Lingguizhugan decoction (LGZGD), an ancient TCM formula from the Treatise on Cold Pathogenic and Miscellaneous Diseases, was prepared from Poria cocos (Schw.) Wolf (Polyporaceae; Poria), Neolitsea cassia (L.) Kosterm. (Lauraceae; Cinnamomi ramulus), Atractylodes macrocephala Koidz. (Asteraceae; Atractylodis macrocephalae rhizoma), Glycyrrhiza uralensis Fisch. ex DC. (Fabaceae; Glycyrrhizae radix et rhizoma). In DOX-induced myocardial injury in rats, LGZGD was found to ameliorate cardiac dysfunction and attenuate myocardial morphological injury and mitochondrial damage. LGZGD downregulated miR-24 expression, upregulated junctophilin-2 (JP-2) expression, and antagonized T-tubule-sarcoplasmic reticulum (TT-SR) microstructural remodeling, thereby improving cyclic Ca2+ transients and cell contraction (Li et al., 2019). In transverse aortic constriction (TAC)-induced HF mice, LGZGD significantly ameliorated cardiac dysfunction by downregulating p38 and ERK and bi-directionally regulating the expression of cardiac hypertrophy-related genes and proteins such as protein kinase B (AKT)- Glycosynthase kinase 3β (GSK3β)/mammalian target of rapamycin (mTOR)/P70S6K in TAC mice (Chen et al., 2022).

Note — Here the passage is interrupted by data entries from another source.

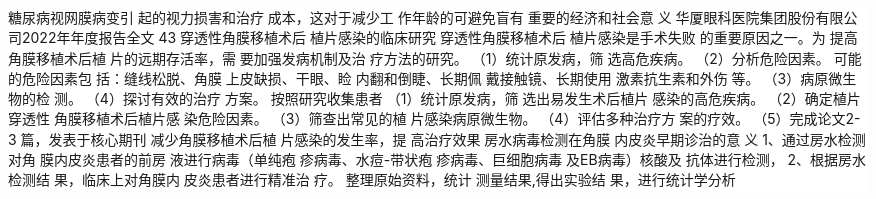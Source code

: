 糖尿病视网膜病变引
起的视力损害和治疗
成本，这对于减少工
作年龄的可避免盲有
重要的经济和社会意
义
华厦眼科医院集团股份有限公司2022年年度报告全文
43
穿透性角膜移植术后
植片感染的临床研究
穿透性角膜移植术后
植片感染是手术失败
的重要原因之一。为
提高角膜移植术后植
片的远期存活率，需
要加强发病机制及治
疗方法的研究。
（1）统计原发病，筛
选高危疾病。
（2）分析危险因素。
可能的危险因素包
括：缝线松脱、角膜
上皮缺损、干眼、睑
内翻和倒睫、长期佩
戴接触镜、长期使用
激素抗生素和外伤
等。
（3）病原微生物的检
测。
（4）探讨有效的治疗
方案。
按照研究收集患者
（1）统计原发病，筛
选出易发生术后植片
感染的高危疾病。
（2）确定植片穿透性
角膜移植术后植片感
染危险因素。
（3）筛查出常见的植
片感染病原微生物。
（4）评估多种治疗方
案的疗效。
（5）完成论文2-3
篇，发表于核心期刊
减少角膜移植术后植
片感染的发生率，提
高治疗效果
房水病毒检测在角膜
内皮炎早期诊治的意
义
1、通过房水检测对角
膜内皮炎患者的前房
液进行病毒（单纯疱
疹病毒、水痘-带状疱
疹病毒、巨细胞病毒
及EB病毒）核酸及
抗体进行检测，
2、根据房水检测结
果，临床上对角膜内
皮炎患者进行精准治
疗。
整理原始资料，统计
测量结果,得出实验结
果，进行统计学分析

Buyang Huanwu Decoction (BYHWD) is composed of Astragalus mongholicus Bunge [Fabaceae; Astragali radix], Angelica sinensis (Oliv.) Diels [Apiaceae; Angelicae sinensis radix], Radix Paeonia lactiflora Pall. [Paeoniaceae; Paeoniae radix rubra], Pheretima Aspergillum (E.Perrier) [Megascolecidae; Pheretima], Rhizoma Ligustici Chuanxiong [Apiaceae; Chuanxiong rhizoma], Carthamus tinctorius L. [Asteraceae; Carthami Flos], Prunus persica (L.) Batsch [Rosaceae; Persicae semen] (Chen et al., 2020). Clinical studies have shown that BYHWD reduced levels of hs-CRP, TNF-α, IL-18, and TMAO, increased the abundance of Lactobacillus and Bifidobacterium, and reduced the abundance of Escherichia coli and fungi in patients with stable coronary artery disease (Liang et al., 2023). In vitro assays showed that BYHWD reduced the expression of IL-6, IL-1β, and matrix metalloproteinase 9 (MMP9), increased cell migration, decreased the proportion of RCFs in the S + G2 phase, and inhibited cell division and proliferation, thereby inhibiting myocardial fibrosis (Wang et al., 2022). The animal experiments demonstrated that BYHWD improved myocardial and cardiac function in HF rats, while also reducing serum d-lactate and TMAO levels. Furthermore, it increased the expression of occludin and claudin-1. Additionally, the taxonomic composition of gut microbiota was altered, with an observed increase in Lactobacillus abundance and a concurrent decrease in Romboutsia abundance following treatment with BYHWD in HF rats. These findings suggest that BYHWD has potential therapeutic implications for heart failure through its ability to restore intestinal mucosal barrier integrity (Weng et al., 2023).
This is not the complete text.